A telemarketing scheme promising money-making opportunities and grants was shut down by the Federal Trade Commission after the agency filed suit in Arizona federal court.

Three individuals and five related companies operated two different scams using telemarketers, the agency said, often targeting veterans, older Americans, or people in debt. In the first scam, the telemarketer—claiming to be a representative from Amazon—offered (for the price of hundreds or thousands of dollars) to create a website for the consumer linked to Amazon.com that would earn thousands of dollars in commissions each month.

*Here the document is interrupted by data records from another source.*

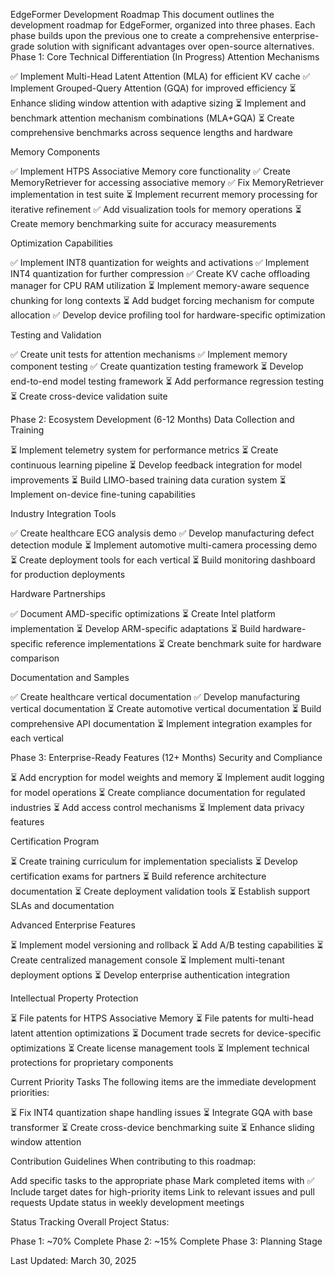 EdgeFormer Development Roadmap
This document outlines the development roadmap for EdgeFormer, organized into three phases. Each phase builds upon the previous one to create a comprehensive enterprise-grade solution with significant advantages over open-source alternatives.
Phase 1: Core Technical Differentiation (In Progress)
Attention Mechanisms

✅ Implement Multi-Head Latent Attention (MLA) for efficient KV cache
✅ Implement Grouped-Query Attention (GQA) for improved efficiency
⏳ Enhance sliding window attention with adaptive sizing
⏳ Implement and benchmark attention mechanism combinations (MLA+GQA)
⏳ Create comprehensive benchmarks across sequence lengths and hardware

Memory Components

✅ Implement HTPS Associative Memory core functionality
✅ Create MemoryRetriever for accessing associative memory
✅ Fix MemoryRetriever implementation in test suite
⏳ Implement recurrent memory processing for iterative refinement
✅ Add visualization tools for memory operations
⏳ Create memory benchmarking suite for accuracy measurements

Optimization Capabilities

✅ Implement INT8 quantization for weights and activations
✅ Implement INT4 quantization for further compression
✅ Create KV cache offloading manager for CPU RAM utilization
⏳ Implement memory-aware sequence chunking for long contexts
⏳ Add budget forcing mechanism for compute allocation
✅ Develop device profiling tool for hardware-specific optimization

Testing and Validation

✅ Create unit tests for attention mechanisms
✅ Implement memory component testing
✅ Create quantization testing framework
⏳ Develop end-to-end model testing framework
⏳ Add performance regression testing
⏳ Create cross-device validation suite

Phase 2: Ecosystem Development (6-12 Months)
Data Collection and Training

⏳ Implement telemetry system for performance metrics
⏳ Create continuous learning pipeline
⏳ Develop feedback integration for model improvements
⏳ Build LIMO-based training data curation system
⏳ Implement on-device fine-tuning capabilities

Industry Integration Tools

✅ Create healthcare ECG analysis demo
✅ Develop manufacturing defect detection module
⏳ Implement automotive multi-camera processing demo
⏳ Create deployment tools for each vertical
⏳ Build monitoring dashboard for production deployments

Hardware Partnerships

✅ Document AMD-specific optimizations
⏳ Create Intel platform implementation
⏳ Develop ARM-specific adaptations
⏳ Build hardware-specific reference implementations
⏳ Create benchmark suite for hardware comparison

Documentation and Samples

✅ Create healthcare vertical documentation
✅ Develop manufacturing vertical documentation
⏳ Create automotive vertical documentation
⏳ Build comprehensive API documentation
⏳ Implement integration examples for each vertical

Phase 3: Enterprise-Ready Features (12+ Months)
Security and Compliance

⏳ Add encryption for model weights and memory
⏳ Implement audit logging for model operations
⏳ Create compliance documentation for regulated industries
⏳ Add access control mechanisms
⏳ Implement data privacy features

Certification Program

⏳ Create training curriculum for implementation specialists
⏳ Develop certification exams for partners
⏳ Build reference architecture documentation
⏳ Create deployment validation tools
⏳ Establish support SLAs and documentation

Advanced Enterprise Features

⏳ Implement model versioning and rollback
⏳ Add A/B testing capabilities
⏳ Create centralized management console
⏳ Implement multi-tenant deployment options
⏳ Develop enterprise authentication integration

Intellectual Property Protection

⏳ File patents for HTPS Associative Memory
⏳ File patents for multi-head latent attention optimizations
⏳ Document trade secrets for device-specific optimizations
⏳ Create license management tools
⏳ Implement technical protections for proprietary components

Current Priority Tasks
The following items are the immediate development priorities:

⏳ Fix INT4 quantization shape handling issues
⏳ Integrate GQA with base transformer
⏳ Create cross-device benchmarking suite
⏳ Enhance sliding window attention

Contribution Guidelines
When contributing to this roadmap:

Add specific tasks to the appropriate phase
Mark completed items with ✅
Include target dates for high-priority items
Link to relevant issues and pull requests
Update status in weekly development meetings

Status Tracking
Overall Project Status:

Phase 1: ~70% Complete
Phase 2: ~15% Complete
Phase 3: Planning Stage

Last Updated: March 30, 2025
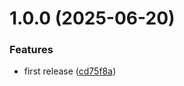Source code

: # 1.0.0 (2025-06-20)


### Features

* first release ([cd75f8a](https://github.com/TimoBechtel/eslint-plugin-rules/commit/cd75f8ab06c3b411a712b67e0364f0b5fdf71d4c))
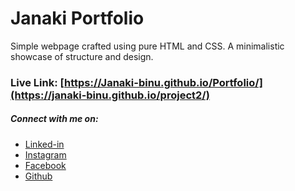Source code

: # Janaki Portfolio

Simple webpage crafted using pure HTML and CSS. A minimalistic showcase of structure and design.

### Live Link: [https://Janaki-binu.github.io/Portfolio/](https://janaki-binu.github.io/project2/)

##### Connect with me on:

- [Linked-in]()
- [Instagram]()
- [Facebook]()
- [Github](https://github.com/Janaki-binu)
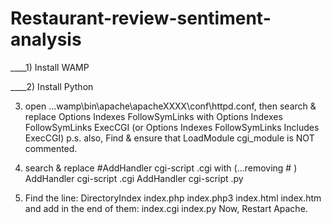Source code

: # Restaurant-review-sentiment-analysis

____1) Install WAMP

____2) Install Python

3) open ...wamp\bin\apache\apacheXXXX\conf\httpd.conf, then search & replace 
Options Indexes FollowSymLinks 
with 
Options Indexes FollowSymLinks ExecCGI (or Options Indexes FollowSymLinks Includes ExecCGI)
p.s. also, Find & ensure that LoadModule cgi_module is NOT commented.

4) search & replace 
#AddHandler cgi-script .cgi 
with (...removing # ) 
AddHandler cgi-script .cgi 
AddHandler cgi-script .py

5) Find the line: DirectoryIndex index.php index.php3 index.html index.htm 
and add in the end of them:  index.cgi index.py 
Now, Restart Apache.
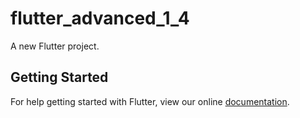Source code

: # flutter_advanced_1_4

A new Flutter project.

## Getting Started

For help getting started with Flutter, view our online
[documentation](https://flutter.io/).
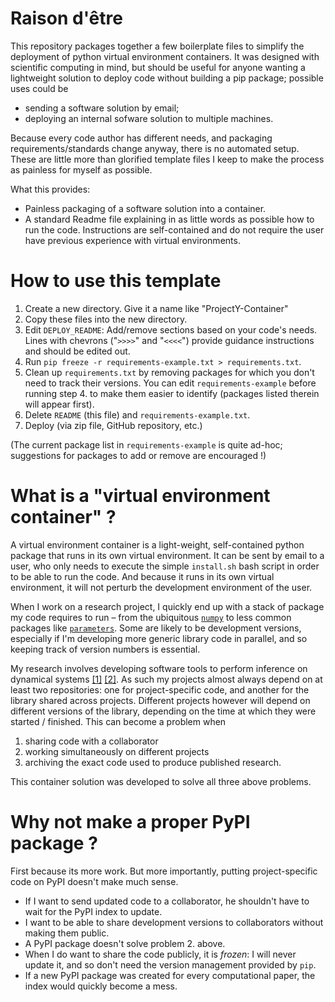 # Raison d'être

This repository packages together a few boilerplate files to simplify the deployment of python virtual environment containers. It was designed with scientific computing in mind, but should be useful for anyone wanting a lightweight solution to deploy code without building a pip package; possible uses could be
  - sending a software solution by email;
  - deploying an internal sofware solution to multiple machines.

Because every code author has different needs, and packaging requirements/standards change anyway, there is no automated setup. These are little more than glorified template files I keep to make the process as painless for myself as possible. 

What this provides:

  - Painless packaging of a software solution into a container.
  - A standard Readme file explaining in as little words as possible how to run the code.
    Instructions are self-contained and do not require the user have previous experience with virtual environments.

# How to use this template

  1. Create a new directory. Give it a name like "ProjectY-Container"
  2. Copy these files into the new directory.
  3. Edit `DEPLOY_README`: Add/remove sections based on your code's needs.
     Lines with chevrons ("`>>>>`" and "`<<<<`") provide guidance instructions and should be edited out.
  4. Run `pip freeze -r requirements-example.txt > requirements.txt`.
  5. Clean up `requirements.txt` by removing packages for which you don't need to track their versions. You can edit `requirements-example` before running step 4. to make them easier to identify (packages listed therein will appear first).
  6. Delete `README` (this file) and `requirements-example.txt`.
  7. Deploy (via zip file, GitHub repository, etc.)
  
  
(The current package list in `requirements-example` is quite ad-hoc; suggestions for packages to add or remove are encouraged !)

# What is a "virtual environment container" ?

A virtual environment container is a light-weight, self-contained python package that runs in its own virtual environment. It can be sent by email to a user, who only needs to execute the simple `install.sh` bash script in order to be able to run the code. And because it runs in its own virtual environment, it will not perturb the development environment of the user.

When I work on a research project, I quickly end up with a stack of package my code requires to run – from the ubiquitous [`numpy`](https://numpy.org/) to less common packages like [`parameters`](https://parameters.readthedocs.io/en/latest/). Some are likely to be development versions, especially if I'm developing more generic library code in parallel, and so keeping track of version numbers is essential. 

My research involves developing software tools to perform inference on dynamical systems [[1]](https://github.com/mackelab/fsGIF) [[2]](https://github.com/mackelab/sinn). As such my projects almost always depend on at least two repositories: one for project-specific code, and another for the library shared across projects. Different projects however will depend on different versions of the library, depending on the time at which they were started / finished. This can become a problem when

  1. sharing code with a collaborator
  2. working simultaneously on different projects
  3. archiving the exact code used to produce published research.

This container solution was developed to solve all three above problems.

# Why not make a proper PyPI package ?

First because its more work.
But more importantly, putting project-specific code on PyPI doesn't make much sense.

  - If I want to send updated code to a collaborator, he shouldn't have to wait for the PyPI index to update.
  - I want to be able to share development versions to collaborators without making them public.
  - A PyPI package doesn't solve problem 2. above.
  - When I do want to share the code publicly, it is *frozen*: I will never update it, and so don't need the version management provided by `pip`.
  - If a new PyPI package was created for every computational paper, the index would quickly become a mess.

The second scheme involved calls claiming to be on behalf of the government, offering grants to help pay for medical costs, debt reduction, or home repairs, the FTC alleged. Under the guise of determining the size of the grant, the telemarketers would ask consumers about their income, home value, credit card debt, access to savings and retirement funds, and other sensitive information. The defendants instructed the consumer to pay thousands of dollars up front, with a guarantee that tens of thousands of dollars in grant money would be coming within 90 days.

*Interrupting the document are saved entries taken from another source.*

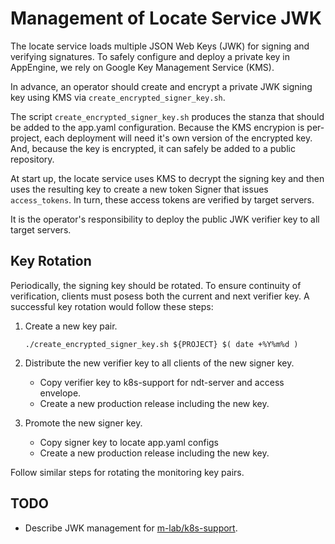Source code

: # Management of Locate Service JWK

The locate service loads multiple JSON Web Keys (JWK) for signing and
verifying signatures. To safely configure and deploy a private key in
AppEngine, we rely on Google Key Management Service (KMS).

In advance, an operator should create and encrypt a private JWK signing key
using KMS via `create_encrypted_signer_key.sh`.

The script `create_encrypted_signer_key.sh` produces the stanza that should
be added to the app.yaml configuration. Because the KMS encrypion is
per-project, each deployment will need it's own version of the encrypted key.
And, because the key is encrypted, it can safely be added to a public
repository.

At start up, the locate service uses KMS to decrypt the signing key and then
uses the resulting key to create a new token Signer that issues
`access_tokens`. In turn, these access tokens are verified by target servers.

It is the operator's responsibility to deploy the public JWK verifier key to
all target servers.

## Key Rotation

Periodically, the signing key should be rotated. To ensure continuity of
verification, clients must posess both the current and next verifier key. A
successful key rotation would follow these steps:

1. Create a new key pair.

    `./create_encrypted_signer_key.sh ${PROJECT} $( date +%Y%m%d )`

2. Distribute the new verifier key to all clients of the new signer key.

    * Copy verifier key to k8s-support for ndt-server and access envelope.
    * Create a new production release including the new key.

3. Promote the new signer key.

    * Copy signer key to locate app.yaml configs
    * Create a new production release including the new key.

Follow similar steps for rotating the monitoring key pairs.

## TODO

* Describe JWK management for
  [m-lab/k8s-support](http://github.com/m-lab/k8s-support).
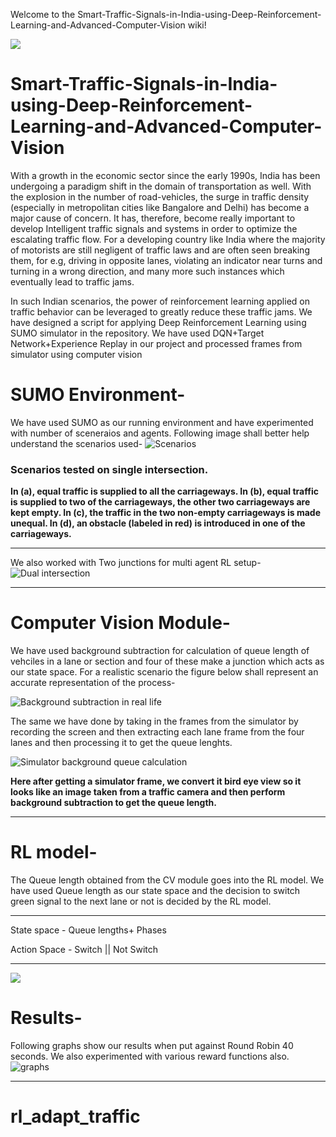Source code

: Welcome to the Smart-Traffic-Signals-in-India-using-Deep-Reinforcement-Learning-and-Advanced-Computer-Vision wiki!

![](https://cdn-images-1.medium.com/max/1600/1*jkrJAJ1GcNUVSOXic28WkQ.gif)
# Smart-Traffic-Signals-in-India-using-Deep-Reinforcement-Learning-and-Advanced-Computer-Vision


With a growth in the economic sector since the early 1990s, India has been undergoing a paradigm shift in the domain of transportation as well. With the explosion in the number of road-vehicles, the surge in traffic density (especially in metropolitan cities like Bangalore and Delhi) has become a major cause of concern. It has, therefore, become really important to develop Intelligent traffic signals and systems in order to optimize the escalating traffic flow. For a developing country like India where the majority of motorists are still negligent of traffic laws and are often seen breaking them, for e.g, driving in opposite lanes, violating an indicator near turns and turning in a wrong direction, and many more such instances which eventually lead to traffic jams.

In such Indian scenarios, the power of reinforcement learning applied on traffic behavior can be leveraged to greatly reduce these traffic jams.
We have designed a script for applying Deep Reinforcement Learning using SUMO simulator in the repository.
We have used DQN+Target Network+Experience Replay in our project and processed frames from simulator using computer vision
#  SUMO Environment-

We have used SUMO as our running environment and have experimented with number of sceneraios and agents. Following image shall better help understand the scenarios used-
![Scenarios](https://github.com/Ujwal2910/Smart-Traffic-Signals-in-India-using-Deep-Reinforcement-Learning-and-Advanced-Computer-Vision/blob/master/images/bgsub.PNG)
### Scenarios tested on single intersection. 
**In (a), equal traffic is supplied to all the carriageways. In (b), equal traffic is supplied to two of the carriageways, the other two carriageways are kept empty. In (c), the traffic in the two non-empty carriageways is made unequal. In (d), an obstacle (labeled in red) is introduced in one of the carriageways.**

***

We also worked with Two junctions for multi agent RL setup-
![Dual intersection](https://github.com/Ujwal2910/Smart-Traffic-Signals-in-India-using-Deep-Reinforcement-Learning-and-Advanced-Computer-Vision/blob/master/images/dual_intersection.png)

***


# Computer Vision Module-
We have used background subtraction for calculation of queue length of vehciles in a lane or section and four of these make a junction which acts as our state space. For a realistic scenario the figure below shall represent an accurate representation of the process-

![Background subtraction in real life](https://github.com/Ujwal2910/Smart-Traffic-Signals-in-India-using-Deep-Reinforcement-Learning-and-Advanced-Computer-Vision/blob/master/images/bg2.PNG) 

The same we have done by taking in the frames from the simulator by recording the screen and then extracting each lane frame from the four lanes and then processing it to get the queue lenghts.

![Simulator background queue calculation](https://github.com/Ujwal2910/Smart-Traffic-Signals-in-India-using-Deep-Reinforcement-Learning-and-Advanced-Computer-Vision/blob/master/images/output_iY9tDr.gif)

**Here after getting a simulator frame, we convert it bird eye view so it looks like an image taken from a traffic camera and then perform background subtraction to get the queue length.**

***
# RL model-
The Queue length obtained from the CV module goes into the RL model. We have used Queue length as our state space and the decision to switch green signal to the next lane or not is decided by the RL model. 

***

State space - Queue lengths+ Phases 

Action Space - Switch || Not Switch

***
![](https://media.giphy.com/media/LXSVSUsg7r6qOx6Pey/giphy.gif)
# Results-

Following graphs show our results when put against Round Robin 40 seconds. We also experimented with various reward functions also.
![graphs](https://github.com/Ujwal2910/Smart-Traffic-Signals-in-India-using-Deep-Reinforcement-Learning-and-Advanced-Computer-Vision/blob/master/images/reward.PNG)

***
# rl_adapt_traffic
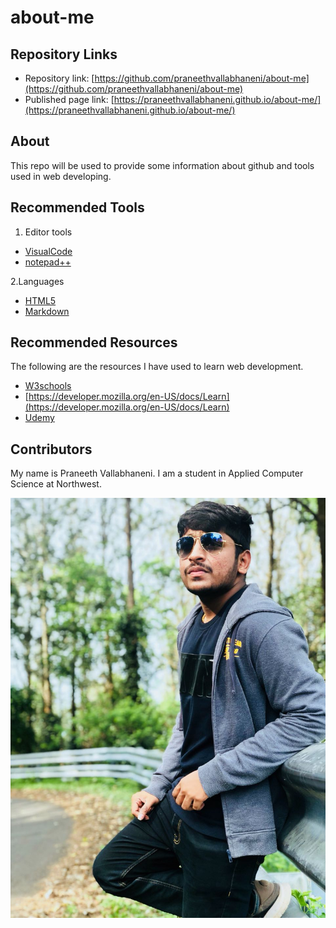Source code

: # about-me

## Repository Links

- Repository link: [https://github.com/praneethvallabhaneni/about-me](https://github.com/praneethvallabhaneni/about-me)
- Published page link: [https://praneethvallabhaneni.github.io/about-me/](https://praneethvallabhaneni.github.io/about-me/)

## About
This repo will be used to provide some information about github and tools used in web developing.

## Recommended Tools
1. Editor tools
 - [VisualCode](https://code.visualstudio.com/)
 - [notepad++](https://notepad-plus-plus.org/)
 
2.Languages
- [HTML5](https://developer.mozilla.org/en-US/docs/Web/Guide/HTML/HTML5)
- [Markdown](https://www.markdownguide.org/)

## Recommended Resources
The following are the resources I have used to learn web development.
- [W3schools](https://www.w3schools.com/whatis/)
- [https://developer.mozilla.org/en-US/docs/Learn](https://developer.mozilla.org/en-US/docs/Learn)
- [Udemy](https://www.udemy.com/courses/development/web-development/)

## Contributors
My name is Praneeth Vallabhaneni. I am a student in Applied Computer Science at Northwest.

![](praneeth.JPG)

Consumers received no money from either scam, the FTC said, and in many instances, the defendants used a tactic known as “reloading,” in which they offered to sell consumers additional phony grants in an attempt to extract even larger payments.

After the agency filed a complaint charging the defendants with violations of the Federal Trade Commission Act and the Telemarketing Sales Rule, a federal court judge in Arizona granted the FTC’s motion for a temporary restraining order halting the defendants’ operations.

To read the complaint and the orders in FTC v. Blue Saguaro Marketing, LLC, click here.

Why it matters: The defendants engaged in multiple violations of both the FTC Act and the TSR by operating two telemarketing scams over the last few years, with the Amazon website scheme running since 2014 and the phony grant scheme since 2015.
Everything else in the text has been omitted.